I have downloaded and extracted the full Wikipedia XML dump (60+ GB, single XML file) 'enwiki-20170820-pages-articles-multistream.xml.bz2
I am interested in the title and text from every page.
I need to be able to look up specific strings in each text, for selected titles only.
Questions:
1) How do I effectively clean the XML files? I would like to remove anything irrelevant, other than the text and title fields.
An example of a page could be:
<page>
<title>Afrika</title>
<ns>0</ns>
<id>2</id>
<revision>
<id>1428708</id>
<parentid>1391377</parentid>
<timestamp>2016-03-06T14:00:12Z</timestamp>
<contributor>
<username>SpesBona</username>
<id>2720</id>
</contributor>
<comment>Uitgebrei</comment>
<model>wikitext</model>
<format>text/x-wiki</format>
<text xml:space="preserve">
'''Afrika''' is die wêreld se tweede grootste [[kontinent]] in sowel
oppervlakte as bevolking. Saam met die eilande beslaan dit ongeveer
30,221,532km² wat 20,3% van die totale landoppervlakte van die [[aarde]]
is en dit word bewoon deur meer as 1 miljard mense - ongeveer 'n sewende
van die wêreldbevolking.
</text>
</revision>
Preferably, the only information I would need would be:
<page>
<title>Afrika</title>
<text xml:space="preserve">
'''Afrika''' is die wêreld se tweede grootste [[kontinent]] in sowel
oppervlakte as bevolking. Saam met die eilande beslaan dit ongeveer
30,221,532km² wat 20,3% van die totale landoppervlakte van die [[aarde]]
is en dit word bewoon deur meer as 1 miljard mense - ongeveer 'n sewende
van die wêreldbevolking.
</text>
</page>
However; I have never used XML or done any XML parsing before, so I am a bit lost in how to do this with such a large file.

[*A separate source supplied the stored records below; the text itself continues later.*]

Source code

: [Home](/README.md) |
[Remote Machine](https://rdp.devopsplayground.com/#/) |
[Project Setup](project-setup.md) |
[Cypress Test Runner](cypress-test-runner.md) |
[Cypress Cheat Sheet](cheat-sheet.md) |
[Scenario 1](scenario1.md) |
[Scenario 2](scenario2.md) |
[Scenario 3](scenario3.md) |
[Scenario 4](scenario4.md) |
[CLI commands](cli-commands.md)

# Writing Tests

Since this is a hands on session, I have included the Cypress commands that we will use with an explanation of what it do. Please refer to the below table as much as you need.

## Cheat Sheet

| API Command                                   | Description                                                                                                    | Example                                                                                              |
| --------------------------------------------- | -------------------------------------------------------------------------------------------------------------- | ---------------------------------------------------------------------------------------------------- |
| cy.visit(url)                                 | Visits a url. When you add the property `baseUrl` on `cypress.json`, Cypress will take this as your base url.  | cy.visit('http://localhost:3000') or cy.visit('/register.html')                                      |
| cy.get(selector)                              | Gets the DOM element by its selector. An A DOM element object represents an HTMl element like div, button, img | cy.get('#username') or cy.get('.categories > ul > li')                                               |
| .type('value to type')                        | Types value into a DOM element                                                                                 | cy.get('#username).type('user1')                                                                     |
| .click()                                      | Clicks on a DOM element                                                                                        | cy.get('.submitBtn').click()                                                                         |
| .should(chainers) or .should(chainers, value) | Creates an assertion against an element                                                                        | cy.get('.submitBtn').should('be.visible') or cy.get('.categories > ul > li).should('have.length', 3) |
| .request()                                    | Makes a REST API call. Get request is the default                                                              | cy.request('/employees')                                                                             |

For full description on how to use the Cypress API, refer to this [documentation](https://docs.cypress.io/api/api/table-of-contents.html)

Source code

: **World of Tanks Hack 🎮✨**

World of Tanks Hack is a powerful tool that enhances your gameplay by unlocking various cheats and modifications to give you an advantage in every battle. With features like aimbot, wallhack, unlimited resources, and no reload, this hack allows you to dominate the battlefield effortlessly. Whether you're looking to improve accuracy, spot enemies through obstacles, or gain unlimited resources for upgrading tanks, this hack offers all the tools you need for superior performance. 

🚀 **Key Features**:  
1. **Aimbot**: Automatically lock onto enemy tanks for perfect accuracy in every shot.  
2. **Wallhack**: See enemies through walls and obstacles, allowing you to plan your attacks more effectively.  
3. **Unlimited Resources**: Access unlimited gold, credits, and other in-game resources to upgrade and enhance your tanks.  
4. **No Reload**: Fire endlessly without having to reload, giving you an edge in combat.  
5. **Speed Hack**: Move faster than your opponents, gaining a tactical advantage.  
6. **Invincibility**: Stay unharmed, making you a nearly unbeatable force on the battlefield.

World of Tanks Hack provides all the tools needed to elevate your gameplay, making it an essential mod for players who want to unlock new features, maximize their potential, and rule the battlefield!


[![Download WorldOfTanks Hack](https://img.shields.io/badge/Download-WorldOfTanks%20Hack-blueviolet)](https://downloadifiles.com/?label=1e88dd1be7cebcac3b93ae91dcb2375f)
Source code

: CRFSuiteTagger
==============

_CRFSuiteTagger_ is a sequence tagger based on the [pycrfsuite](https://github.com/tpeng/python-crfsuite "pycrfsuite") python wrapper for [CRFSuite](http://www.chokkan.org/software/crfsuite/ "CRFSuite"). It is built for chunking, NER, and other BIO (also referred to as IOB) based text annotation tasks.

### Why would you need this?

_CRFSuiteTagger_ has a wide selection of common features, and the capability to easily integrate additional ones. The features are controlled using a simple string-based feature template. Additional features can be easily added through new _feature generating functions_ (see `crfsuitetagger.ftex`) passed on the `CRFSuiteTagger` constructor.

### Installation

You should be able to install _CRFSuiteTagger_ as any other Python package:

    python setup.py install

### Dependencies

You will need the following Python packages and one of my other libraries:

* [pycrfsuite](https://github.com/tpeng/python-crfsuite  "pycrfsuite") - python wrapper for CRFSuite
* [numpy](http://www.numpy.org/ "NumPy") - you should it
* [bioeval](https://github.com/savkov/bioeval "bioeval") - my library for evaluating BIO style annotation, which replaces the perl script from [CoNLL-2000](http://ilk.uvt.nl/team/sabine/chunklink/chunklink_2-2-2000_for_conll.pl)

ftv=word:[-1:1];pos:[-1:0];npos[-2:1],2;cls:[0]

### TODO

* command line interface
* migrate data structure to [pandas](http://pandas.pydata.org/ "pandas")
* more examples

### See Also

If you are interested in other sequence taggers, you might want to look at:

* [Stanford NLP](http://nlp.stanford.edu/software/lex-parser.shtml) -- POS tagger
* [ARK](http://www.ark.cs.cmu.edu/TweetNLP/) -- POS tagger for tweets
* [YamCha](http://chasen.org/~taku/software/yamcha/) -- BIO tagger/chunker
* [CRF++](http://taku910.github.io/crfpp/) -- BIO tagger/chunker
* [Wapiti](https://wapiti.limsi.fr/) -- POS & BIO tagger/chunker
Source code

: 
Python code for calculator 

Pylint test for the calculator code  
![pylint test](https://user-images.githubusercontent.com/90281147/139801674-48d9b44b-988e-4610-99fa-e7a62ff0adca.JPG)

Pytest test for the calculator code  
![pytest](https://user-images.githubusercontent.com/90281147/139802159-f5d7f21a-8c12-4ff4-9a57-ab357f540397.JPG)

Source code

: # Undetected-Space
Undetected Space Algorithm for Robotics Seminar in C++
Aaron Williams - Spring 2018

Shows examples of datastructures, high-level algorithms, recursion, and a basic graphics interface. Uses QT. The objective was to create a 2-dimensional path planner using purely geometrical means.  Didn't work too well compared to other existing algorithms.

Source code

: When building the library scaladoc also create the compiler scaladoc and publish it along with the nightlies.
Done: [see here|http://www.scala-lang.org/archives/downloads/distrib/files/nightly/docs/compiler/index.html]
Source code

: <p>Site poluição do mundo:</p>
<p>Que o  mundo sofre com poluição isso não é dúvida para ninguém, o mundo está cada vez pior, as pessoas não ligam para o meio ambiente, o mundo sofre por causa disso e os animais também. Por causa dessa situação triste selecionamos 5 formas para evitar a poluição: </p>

I have tried using regular expression, but I would like to know if there is any way to do this in Python using any of their XML handling modules?
2) What would be an optimal data structure when having to search through such a massive text file? Would it be advisable to create a new file entirely with the cleaned data, or maybe use a database like MongoDB for look-ups?